My dog’s theory of mind

I like it when animals behave like humans. But I find even more fascinating those human behaviours that do not have an animal equivalent: they shed light into how humans are very special animals after all.

In my family we have had dogs since I was 10 and I have enjoyed many of their human-like behaviours. One that has always impressed me is their guilty look when they have done something naughty when left alone in the house (there are entire compilations online devoted to this genre).

However, there is one scenario where that cute guilty look doesn’t really play out in the way it would with humans: when we leave multiple dogs in the house (yes, there are multiple) and only one has done something naughty (say, it chews toilet paper in the bathroom), then only that dog looks guilty when we arrive back. This happens with my mother’s two dogs (Sushi and Trilly) and I always find it comical how the naughty dog (typically Trilly) would reveal itself without even trying to play dumb, which is what a child would do. After all we have no way of knowing which dog chewed the toilet paper!

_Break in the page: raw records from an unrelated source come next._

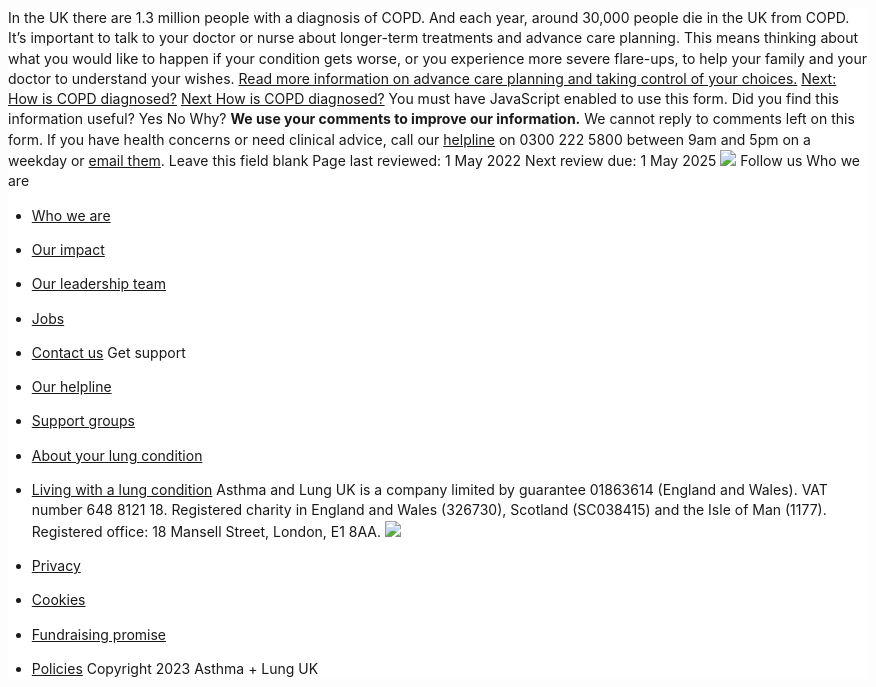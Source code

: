 In the UK there are 1.3 million people with a diagnosis of COPD. And each year, around 30,000 people die in the UK from COPD. It’s important to talk to your doctor or nurse about longer-term treatments and advance care planning. This means thinking about what you would like to happen if your condition gets worse, or you experience more severe flare-ups, to help your family and your doctor to understand your wishes. [Read more information on advance care planning and taking control of your choices.](https://www.blf.org.uk/support-for-you/end-of-life)
[Next: How is COPD diagnosed?](https://www.blf.org.uk/support-for-you/copd/diagnosis)
[Next
How is COPD diagnosed?](/conditions/copd-chronic-obstructive-pulmonary-disease/how-copd-diagnosed)
You must have JavaScript enabled to use this form.
Did you find this information useful?
Yes
No
Why?
**We use your comments to improve our information.** We cannot reply to comments left on this form. If you have health concerns or need clinical advice, call our [helpline](/helpline) on 0300 222 5800 between 9am and 5pm on a weekday or [email them](/helpline).
Leave this field blank
Page last reviewed: 
1 May 2022
Next review due: 
1 May 2025
 [![](/sites/default/files/2023-01/footer-logo%20%281%29.png)](/ "Homepage")
Follow us
 Who we are
 
* [Who we are](/about-us/who-we-are)
* [Our impact](/about-us/our-impact)
* [Our leadership team](/about-us/our-leadership-team)
* [Jobs](/work-us)
* [Contact us](/about-us/contact-us)
 Get support
 
* [Our helpline](/helpline)
* [Support groups](/help/support-network)
* [About your lung condition](/conditions)
* [Living with a lung condition](/living-with)
Asthma and Lung UK is a company limited by guarantee 01863614 (England and Wales). VAT number 648 8121 18.
Registered charity in England and Wales (326730), Scotland (SC038415) and the Isle of Man (1177). Registered office: 18 Mansell Street, London, E1 8AA.
[![](/sites/default/files/2023-01/reg-logo%20%281%29.png)](https://www.fundraisingregulator.org.uk)
![]()
![]()
* [Privacy](/privacy-policy)
* [Cookies](/cookies-how-we-use-them)
* [Fundraising promise](/fundraising-promise)
* [Policies](/about-us/policies)
 Copyright 2023 Asthma + Lung UK
 
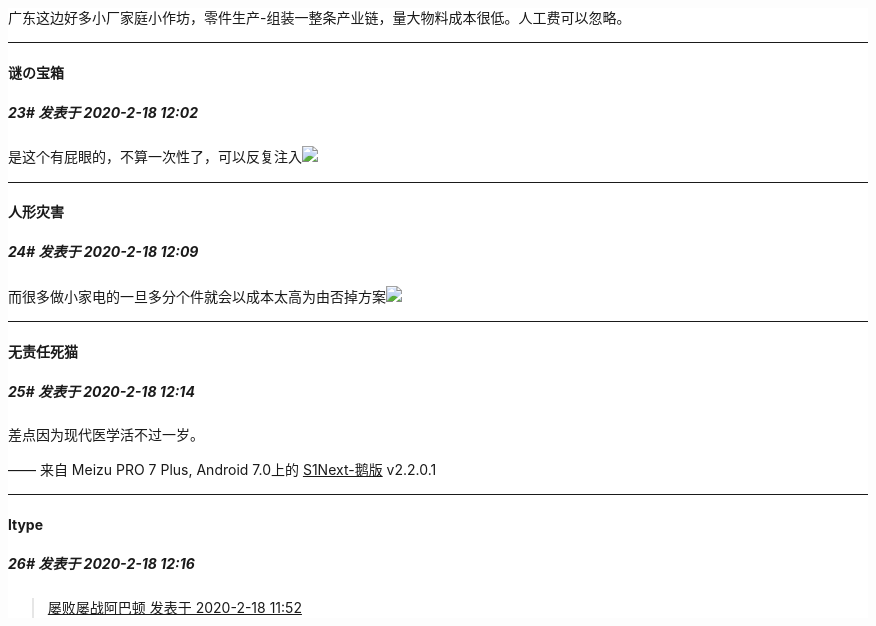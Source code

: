 广东这边好多小厂家庭小作坊，零件生产-组装一整条产业链，量大物料成本很低。人工费可以忽略。







-----

####  谜の宝箱  
##### 23#       发表于 2020-2-18 12:02




是这个有屁眼的，不算一次性了，可以反复注入<img src="https://static.saraba1st.com/image/smiley/face2017/037.png" referrerpolicy="no-referrer">







-----

####  人形灾害  
##### 24#       发表于 2020-2-18 12:09




而很多做小家电的一旦多分个件就会以成本太高为由否掉方案<img src="https://static.saraba1st.com/image/smiley/face2017/001.png" referrerpolicy="no-referrer">







-----

####  无责任死猫  
##### 25#       发表于 2020-2-18 12:14




差点因为现代医学活不过一岁。

—— 来自 Meizu PRO 7 Plus, Android 7.0上的 [S1Next-鹅版](https://github.com/ykrank/S1-Next/releases) v2.2.0.1







-----

####  ltype  
##### 26#       发表于 2020-2-18 12:16



<blockquote><a href="httphttps://bbs.saraba1st.com/2b/forum.php?mod=redirect&amp;goto=findpost&amp;pid=46449415&amp;ptid=1914473" target="_blank">屡败屡战阿巴顿 发表于 2020-2-18 11:52</a>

Are dogs incapable of being deceptive?

The real explanation is actually more interesting and I came across it recently while reading this passage from the book “Knowledge: A Very Short Introduction” by Jennifer Nagel (emphasis mine):

“… human beings can also keep track of the ways in which others are mistaken, and this is something that no other animal does (as far as we can tell). You can see another person as having a false belief: playing a practical joke on a friend, you empty his cereal box and fill it with rubber insects. You know, as you watch him sitting down at the breakfast table, that he is expecting cereal to pour from the box. You know that he has an inner representation that doesn’t match the actual outer reality. No other animal seems to be capable of representing this kind of state, even in situations in which it would be highly advantageous. In experimental tests of whether an animal can keep track of another’s false belief, all non-human animals fail.”

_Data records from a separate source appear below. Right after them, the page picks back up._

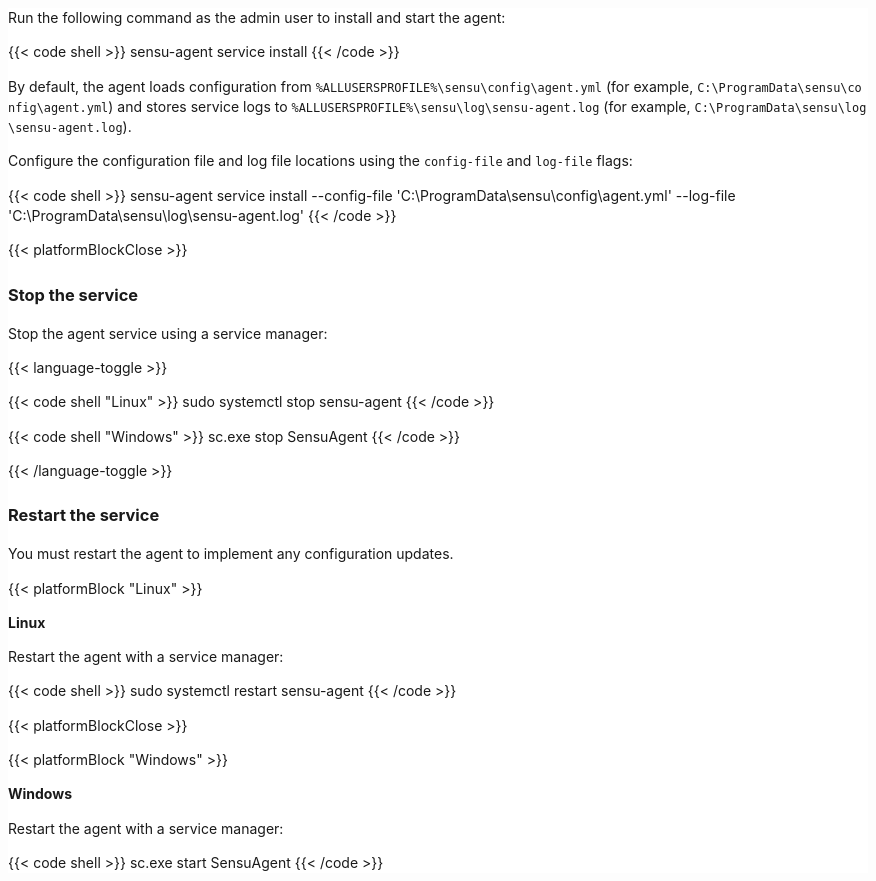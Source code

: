 Run the following command as the admin user to install and start the agent:

{{< code shell >}}
sensu-agent service install
{{< /code >}}

By default, the agent loads configuration from `%ALLUSERSPROFILE%\sensu\config\agent.yml` (for example, `C:\ProgramData\sensu\config\agent.yml`) and stores service logs to `%ALLUSERSPROFILE%\sensu\log\sensu-agent.log` (for example, `C:\ProgramData\sensu\log\sensu-agent.log`).

Configure the configuration file and log file locations using the `config-file` and `log-file` flags:

{{< code shell >}}
sensu-agent service install --config-file 'C:\\ProgramData\\sensu\\config\\agent.yml' --log-file 'C:\\ProgramData\\sensu\\log\\sensu-agent.log'
{{< /code >}}

{{< platformBlockClose >}}

### Stop the service

Stop the agent service using a service manager:

{{< language-toggle >}}

{{< code shell "Linux" >}}
sudo systemctl stop sensu-agent
{{< /code >}}

{{< code shell "Windows" >}}
sc.exe stop SensuAgent
{{< /code >}}

{{< /language-toggle >}}

### Restart the service

You must restart the agent to implement any configuration updates.

{{< platformBlock "Linux" >}}

**Linux**

Restart the agent with a service manager:

{{< code shell >}}
sudo systemctl restart sensu-agent
{{< /code >}}

{{< platformBlockClose >}}

{{< platformBlock "Windows" >}}

**Windows**

Restart the agent with a service manager:

{{< code shell >}}
sc.exe start SensuAgent
{{< /code >}}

What an elegant explanation for Trilly’s behaviour! The naughty dog has no way of understanding its owner’s state of mind of being mistaken or uncertain about the culprit1. It just implicitly assumes the owner will know what the dog knows, i.e. that it is guilty!

Knowing that someone else is wrong – and taking advantage of it – is a very sophisticated cognitive process, and uniquely human. Such a crystal clear demonstration of this has been playing out all along right in front of me, every time Trilly chews some toilet paper.

[1] Dogs don’t have a theory of mind, to use the technical terminology.